Wisdom gained since I started teaching – #24: Being a dance teacher is a great conversation starter. Everyone loves talking about dancing, whether it’s to discuss the latest Dancing with the Stars, or to talk about their personal dance history. And that? Is awesome.

But one comment I hear often is “Oh, I tried a few dance classes, but I was terrible so I stopped going.” Having been there myself, it makes me sad to see so many people interested in dancing get discouraged early on and give up.

I really wish I had a guide to making dancing easy for everyone, but the truth is, few of us are natural dancers, and the rest of us will struggle for a while before we start feeling like we “get it”. But if you’ve ever been discouraged in a dance class, if you ever thought everyone was getting it except for you, and if you ever felt like you’ll never get any better, here is what I can tell you: perseverance is the only way to get better, and you’ll be surprised by how far you’ll go in a year, if you keep at it.

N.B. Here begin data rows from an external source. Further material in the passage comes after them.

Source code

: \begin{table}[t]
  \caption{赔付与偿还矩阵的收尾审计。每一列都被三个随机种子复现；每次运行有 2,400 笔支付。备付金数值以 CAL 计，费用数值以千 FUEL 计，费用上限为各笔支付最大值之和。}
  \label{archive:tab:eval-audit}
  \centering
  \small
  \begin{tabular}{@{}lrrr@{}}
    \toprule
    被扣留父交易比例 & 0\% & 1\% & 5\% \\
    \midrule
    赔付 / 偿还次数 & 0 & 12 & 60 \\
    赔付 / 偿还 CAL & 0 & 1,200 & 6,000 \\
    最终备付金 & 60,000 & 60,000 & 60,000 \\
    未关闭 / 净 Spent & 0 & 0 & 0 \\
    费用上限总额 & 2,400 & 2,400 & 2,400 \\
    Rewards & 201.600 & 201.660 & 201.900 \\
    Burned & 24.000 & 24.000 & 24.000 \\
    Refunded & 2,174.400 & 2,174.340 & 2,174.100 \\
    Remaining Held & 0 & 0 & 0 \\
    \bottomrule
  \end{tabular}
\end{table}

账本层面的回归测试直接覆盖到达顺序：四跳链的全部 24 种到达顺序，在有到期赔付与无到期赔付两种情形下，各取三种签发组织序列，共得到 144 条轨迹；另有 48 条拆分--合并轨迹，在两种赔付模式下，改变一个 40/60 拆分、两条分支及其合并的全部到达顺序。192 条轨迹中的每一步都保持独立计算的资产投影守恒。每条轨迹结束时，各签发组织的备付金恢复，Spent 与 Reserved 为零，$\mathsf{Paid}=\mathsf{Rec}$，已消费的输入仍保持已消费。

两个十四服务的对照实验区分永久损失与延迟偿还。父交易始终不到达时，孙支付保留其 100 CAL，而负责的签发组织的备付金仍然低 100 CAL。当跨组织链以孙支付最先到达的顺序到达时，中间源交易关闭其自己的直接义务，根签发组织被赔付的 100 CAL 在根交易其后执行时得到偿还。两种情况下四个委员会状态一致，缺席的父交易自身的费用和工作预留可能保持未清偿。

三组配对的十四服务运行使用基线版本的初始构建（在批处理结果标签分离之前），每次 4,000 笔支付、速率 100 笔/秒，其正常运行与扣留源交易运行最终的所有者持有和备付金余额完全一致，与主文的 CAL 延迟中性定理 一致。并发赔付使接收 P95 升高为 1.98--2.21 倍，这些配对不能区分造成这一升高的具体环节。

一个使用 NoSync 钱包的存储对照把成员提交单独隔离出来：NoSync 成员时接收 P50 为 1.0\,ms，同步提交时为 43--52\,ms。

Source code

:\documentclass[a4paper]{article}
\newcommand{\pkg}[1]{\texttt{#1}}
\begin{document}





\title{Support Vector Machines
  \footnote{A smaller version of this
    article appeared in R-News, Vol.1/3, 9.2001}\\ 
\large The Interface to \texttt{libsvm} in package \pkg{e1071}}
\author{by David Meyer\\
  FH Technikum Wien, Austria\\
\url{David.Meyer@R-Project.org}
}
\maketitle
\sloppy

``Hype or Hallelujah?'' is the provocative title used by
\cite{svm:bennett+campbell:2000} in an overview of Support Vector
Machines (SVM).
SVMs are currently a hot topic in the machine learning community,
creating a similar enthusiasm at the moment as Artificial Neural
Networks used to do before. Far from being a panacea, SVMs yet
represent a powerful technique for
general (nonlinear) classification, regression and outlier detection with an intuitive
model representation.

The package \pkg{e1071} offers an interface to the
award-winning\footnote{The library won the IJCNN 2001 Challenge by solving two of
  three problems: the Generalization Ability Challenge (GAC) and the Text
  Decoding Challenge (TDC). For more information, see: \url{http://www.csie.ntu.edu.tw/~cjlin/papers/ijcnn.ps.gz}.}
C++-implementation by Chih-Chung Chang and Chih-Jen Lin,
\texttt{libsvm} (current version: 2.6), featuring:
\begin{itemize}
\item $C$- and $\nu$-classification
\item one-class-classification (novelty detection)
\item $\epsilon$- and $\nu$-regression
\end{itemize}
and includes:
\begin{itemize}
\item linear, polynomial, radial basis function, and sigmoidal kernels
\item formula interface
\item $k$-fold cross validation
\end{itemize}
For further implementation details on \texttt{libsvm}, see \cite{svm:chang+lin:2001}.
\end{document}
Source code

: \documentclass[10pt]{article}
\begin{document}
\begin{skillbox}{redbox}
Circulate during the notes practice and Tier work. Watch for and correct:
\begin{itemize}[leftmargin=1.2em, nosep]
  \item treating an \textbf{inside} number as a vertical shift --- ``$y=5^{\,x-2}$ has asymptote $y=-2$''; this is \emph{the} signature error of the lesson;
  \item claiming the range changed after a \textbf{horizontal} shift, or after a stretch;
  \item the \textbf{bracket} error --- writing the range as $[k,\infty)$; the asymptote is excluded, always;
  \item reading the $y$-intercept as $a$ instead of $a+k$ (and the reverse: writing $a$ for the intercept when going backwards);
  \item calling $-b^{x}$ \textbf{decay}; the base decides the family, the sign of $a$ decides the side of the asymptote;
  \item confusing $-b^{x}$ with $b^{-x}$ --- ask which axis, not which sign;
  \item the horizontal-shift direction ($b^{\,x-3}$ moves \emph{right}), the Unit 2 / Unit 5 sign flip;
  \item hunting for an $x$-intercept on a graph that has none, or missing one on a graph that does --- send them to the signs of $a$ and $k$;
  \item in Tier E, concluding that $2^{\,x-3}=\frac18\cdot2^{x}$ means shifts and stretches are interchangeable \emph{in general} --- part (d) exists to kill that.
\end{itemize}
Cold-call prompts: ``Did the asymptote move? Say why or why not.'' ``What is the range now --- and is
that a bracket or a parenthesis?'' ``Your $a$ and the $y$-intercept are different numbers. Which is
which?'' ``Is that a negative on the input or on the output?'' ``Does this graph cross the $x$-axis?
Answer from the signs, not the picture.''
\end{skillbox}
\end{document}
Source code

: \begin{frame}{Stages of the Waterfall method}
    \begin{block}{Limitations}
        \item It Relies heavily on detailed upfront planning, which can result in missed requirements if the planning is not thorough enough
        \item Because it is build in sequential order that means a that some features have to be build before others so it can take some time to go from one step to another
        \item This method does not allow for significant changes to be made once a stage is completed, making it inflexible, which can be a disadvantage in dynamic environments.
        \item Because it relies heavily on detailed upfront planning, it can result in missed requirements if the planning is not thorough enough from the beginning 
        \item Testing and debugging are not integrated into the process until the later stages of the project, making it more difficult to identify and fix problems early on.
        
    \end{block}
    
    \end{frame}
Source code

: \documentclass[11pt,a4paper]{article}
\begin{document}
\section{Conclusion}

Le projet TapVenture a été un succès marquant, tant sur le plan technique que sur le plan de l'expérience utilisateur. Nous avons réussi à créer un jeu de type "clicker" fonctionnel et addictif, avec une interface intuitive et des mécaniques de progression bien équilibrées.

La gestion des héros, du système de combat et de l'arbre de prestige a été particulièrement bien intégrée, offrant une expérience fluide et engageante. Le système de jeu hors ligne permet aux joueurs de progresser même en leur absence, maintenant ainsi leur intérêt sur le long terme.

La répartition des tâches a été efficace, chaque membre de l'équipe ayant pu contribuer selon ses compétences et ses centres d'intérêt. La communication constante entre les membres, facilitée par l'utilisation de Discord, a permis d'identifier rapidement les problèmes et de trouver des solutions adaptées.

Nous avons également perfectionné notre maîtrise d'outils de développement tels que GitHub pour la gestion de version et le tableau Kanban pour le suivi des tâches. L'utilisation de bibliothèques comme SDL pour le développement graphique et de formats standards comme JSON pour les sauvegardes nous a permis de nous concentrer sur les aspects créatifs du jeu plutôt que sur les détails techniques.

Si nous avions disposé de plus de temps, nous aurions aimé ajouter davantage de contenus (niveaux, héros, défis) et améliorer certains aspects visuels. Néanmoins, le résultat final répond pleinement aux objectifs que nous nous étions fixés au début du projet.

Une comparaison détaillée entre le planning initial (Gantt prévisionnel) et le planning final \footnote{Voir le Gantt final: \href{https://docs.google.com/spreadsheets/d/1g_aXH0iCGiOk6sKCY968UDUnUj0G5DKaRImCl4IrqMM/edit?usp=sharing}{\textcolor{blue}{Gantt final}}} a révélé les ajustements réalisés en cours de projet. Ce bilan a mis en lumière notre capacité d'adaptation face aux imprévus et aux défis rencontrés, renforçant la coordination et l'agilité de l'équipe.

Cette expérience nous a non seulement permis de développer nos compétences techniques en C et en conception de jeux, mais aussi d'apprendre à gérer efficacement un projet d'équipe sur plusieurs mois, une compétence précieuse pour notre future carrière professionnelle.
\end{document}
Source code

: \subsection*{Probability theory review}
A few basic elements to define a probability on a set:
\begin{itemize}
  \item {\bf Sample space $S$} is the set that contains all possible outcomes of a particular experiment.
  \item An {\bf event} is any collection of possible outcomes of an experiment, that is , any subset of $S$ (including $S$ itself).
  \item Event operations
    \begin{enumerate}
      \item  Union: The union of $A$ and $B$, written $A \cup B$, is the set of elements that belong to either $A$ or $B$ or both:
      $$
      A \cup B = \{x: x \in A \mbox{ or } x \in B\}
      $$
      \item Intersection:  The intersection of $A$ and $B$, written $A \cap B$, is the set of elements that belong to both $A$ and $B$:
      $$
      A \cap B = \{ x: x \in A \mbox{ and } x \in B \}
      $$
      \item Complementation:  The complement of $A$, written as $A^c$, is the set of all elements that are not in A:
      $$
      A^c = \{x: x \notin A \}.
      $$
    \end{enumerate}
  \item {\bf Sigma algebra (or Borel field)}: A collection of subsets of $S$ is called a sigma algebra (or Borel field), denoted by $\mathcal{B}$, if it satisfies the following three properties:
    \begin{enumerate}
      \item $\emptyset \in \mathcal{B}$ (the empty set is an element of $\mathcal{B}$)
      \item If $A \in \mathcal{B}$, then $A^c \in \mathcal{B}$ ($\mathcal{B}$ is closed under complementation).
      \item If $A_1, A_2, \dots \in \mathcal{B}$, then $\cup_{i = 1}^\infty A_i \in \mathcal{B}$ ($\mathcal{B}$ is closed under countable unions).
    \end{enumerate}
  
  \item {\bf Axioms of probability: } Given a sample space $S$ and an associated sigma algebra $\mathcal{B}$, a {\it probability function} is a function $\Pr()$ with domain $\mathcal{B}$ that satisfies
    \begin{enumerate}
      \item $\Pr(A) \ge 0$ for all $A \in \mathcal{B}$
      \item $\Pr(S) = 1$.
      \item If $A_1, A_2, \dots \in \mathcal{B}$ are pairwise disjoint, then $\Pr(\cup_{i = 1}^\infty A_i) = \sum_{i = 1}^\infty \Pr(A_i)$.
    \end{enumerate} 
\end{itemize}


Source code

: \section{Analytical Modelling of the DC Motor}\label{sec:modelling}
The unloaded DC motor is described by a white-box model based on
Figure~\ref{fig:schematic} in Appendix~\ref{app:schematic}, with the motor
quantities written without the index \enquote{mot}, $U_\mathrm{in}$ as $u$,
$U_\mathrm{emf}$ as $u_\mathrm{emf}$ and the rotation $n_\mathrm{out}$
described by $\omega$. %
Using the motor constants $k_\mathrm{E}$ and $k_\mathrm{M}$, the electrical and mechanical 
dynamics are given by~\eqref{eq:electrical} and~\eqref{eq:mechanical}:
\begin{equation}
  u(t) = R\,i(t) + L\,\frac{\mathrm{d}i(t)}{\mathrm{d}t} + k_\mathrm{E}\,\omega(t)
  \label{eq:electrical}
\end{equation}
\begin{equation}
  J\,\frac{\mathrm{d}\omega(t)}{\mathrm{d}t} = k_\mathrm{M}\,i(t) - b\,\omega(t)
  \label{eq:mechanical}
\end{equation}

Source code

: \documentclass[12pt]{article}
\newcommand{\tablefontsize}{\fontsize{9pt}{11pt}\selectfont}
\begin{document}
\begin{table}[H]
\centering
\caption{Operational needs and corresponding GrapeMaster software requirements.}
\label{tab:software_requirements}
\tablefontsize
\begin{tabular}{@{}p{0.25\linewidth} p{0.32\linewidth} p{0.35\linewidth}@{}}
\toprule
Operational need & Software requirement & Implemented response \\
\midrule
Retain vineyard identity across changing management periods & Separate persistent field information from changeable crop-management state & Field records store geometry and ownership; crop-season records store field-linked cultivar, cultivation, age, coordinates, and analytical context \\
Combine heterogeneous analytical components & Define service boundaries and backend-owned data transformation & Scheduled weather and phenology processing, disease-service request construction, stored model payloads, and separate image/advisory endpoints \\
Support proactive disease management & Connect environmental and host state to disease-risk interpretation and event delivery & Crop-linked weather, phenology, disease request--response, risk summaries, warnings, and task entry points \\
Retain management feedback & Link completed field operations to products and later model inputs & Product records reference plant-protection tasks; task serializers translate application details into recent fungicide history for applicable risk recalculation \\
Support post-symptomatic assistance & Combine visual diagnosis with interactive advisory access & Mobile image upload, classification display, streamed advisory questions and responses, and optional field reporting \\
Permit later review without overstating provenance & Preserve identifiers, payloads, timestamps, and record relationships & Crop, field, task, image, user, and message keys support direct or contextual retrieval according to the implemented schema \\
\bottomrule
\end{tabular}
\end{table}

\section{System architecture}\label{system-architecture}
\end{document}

On this blog, we already talked about how to make the most of your dance classes, which is a good starting point if you’re looking for ways to speed up your learning. But if you’re feeling lost in class altogether, here are a few little strategies to keep you going:

  1. Stay in class
    Say you’re taking a class or workshop that you find too advanced, or that goes too quickly – don’t leave right away. Even if you’re too overwhelmed to attempt the moves, ask if you can observe. Watching the class will help you understand the concepts taught, even if you’re not quite ready to execute them yet.
  2. Fake it ‘til you make it
    It’s ok to feel a little uncomfortable while learning something new. Most of the other students are probably in the same situation; as adults, we approach learning new things in a more cautious, risk-averse way. We’re afraid of making mistakes, and we want to stick within our comfort zone to avoid embarrassment. But the point of a good class is to get you out of that zone, and challenge you to try something new; you don’t come to class to show off what you already know, you come because you don’t know this move just yet. Mistakes are ok, and a little discomfort is ok too.
  3. Pick your battles
    Say you’re learning a new move that involves new footwork, a new leading technique, AND new styling, all at once, and you feel overwhelmed by having to put it all together. Don’t give up – instead, break it down and focus on one element at a time. Decide “ok, this class, I’m just figuring out the footwork” and ignore the styling elements. Once that footwork becomes part of your muscle memory, it will be much easier to build on it.
  4. Celebrate your victories
    Once in a while, it’s good to look back and see how far you’ve come. The salsa basic looked impossibly complex to me when I first started. Then turning seemed crazy. Traveling turns? Forget about it! But I trudged through them, one at a time, and a few months later they were no big deal. Whenever you’re struggling with a new concept, think back to all the other moves you know – they all seemed impossible at one time or another, and they all got better with repetition and practice; this will too, if you keep at it.
  5. Get extra instruction and PRACTICE
    Whether you take a few private lessons with your teacher, or make friends with a more advanced dancer and ask for tips, personalized advice will help you learn new moves faster. But ultimately? The one thing that will help the most is practicing – in class, during our studio practice socials, at salsa parties, or in your living room during commercial breaks. Putting in the time and effort WILL get you there.

Most of us go to our first dance class overestimating how much we can learn in just a few sessions. Once we get started, we underestimate how far we’ll come in just a few months.  The best advice I can give is: keep at it. In a year, everyone will assume that dancing comes naturally to you and it took you no effort at all.